*** Data to examine Section Begins ***

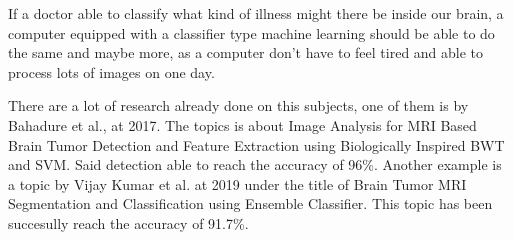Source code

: \documentclass[12pt, a4paper]{article}
\begin{document}
If a doctor able to classify what kind of illness might there be inside our brain, a computer equipped with a classifier type machine learning should be able to do the same and maybe more, as a computer don't have to feel tired and able to process lots of images on one day.

There are a lot of research already done on this subjects, one of them is by Bahadure et al., at 2017. The topics is about Image Analysis for MRI Based Brain Tumor Detection and Feature Extraction using Biologically Inspired BWT and SVM. Said detection able to reach the accuracy of 96\%. Another example is a topic by Vijay Kumar et al. at 2019 under the title of Brain Tumor MRI Segmentation and Classification using Ensemble Classifier. This topic has been succesully reach the accuracy of 91.7\%.
\end{document}
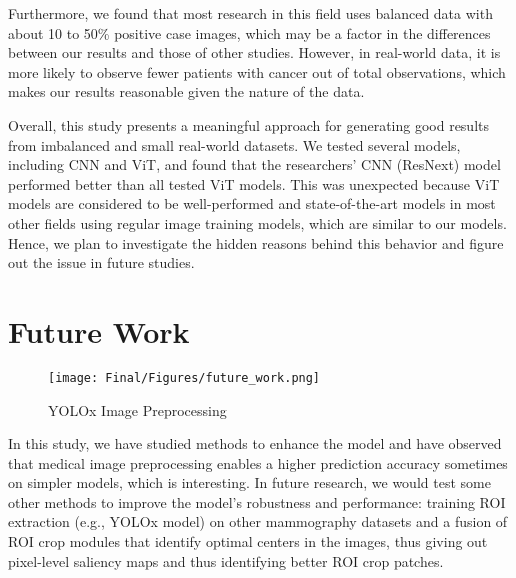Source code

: \documentclass[11pt,letterpaper, twocolumn]{article}
\begin{document}
Furthermore, we found that most research in this field uses balanced data with about 10 to 50\% positive case images, which may be a factor in the differences between our results and those of other studies. However, in real-world data, it is more likely to observe fewer patients with cancer out of total observations, which makes our results reasonable given the nature of the data.

Overall, this study presents a meaningful approach for generating good results from imbalanced and small real-world datasets. We tested several models, including CNN and ViT, and found that the researchers' CNN (ResNext) model performed better than all tested ViT models. This was unexpected because ViT models are considered to be well-performed and state-of-the-art models in most other fields using regular image training models, which are similar to our models. Hence, we plan to investigate the hidden reasons behind this behavior and figure out the issue in future studies.

\section{Future Work}
\begin{figure*}[t]
    \centering
    \texttt{[image: Final/Figures/future\_work.png]}
    \caption{YOLOx Image Preprocessing}
\end{figure*}

In this study, we have studied methods to enhance the model and have observed that medical image preprocessing enables a higher prediction accuracy sometimes on simpler models, which is interesting. In future research, we would test some other methods to improve the model's robustness and performance: training ROI extraction (e.g., YOLOx model) on other mammography datasets and a fusion of ROI crop modules that identify optimal centers in the images, thus giving out pixel-level saliency maps and thus identifying better ROI crop patches.
\end{document}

*** Data to examine Section Ends ***

* [Problem to solve]
Looking through the data above, copy out each line in which the string "article" occurs.

* [Task solution]
: \documentclass[12pt, a4paper]{article}
: \documentclass[11pt,letterpaper, twocolumn]{article}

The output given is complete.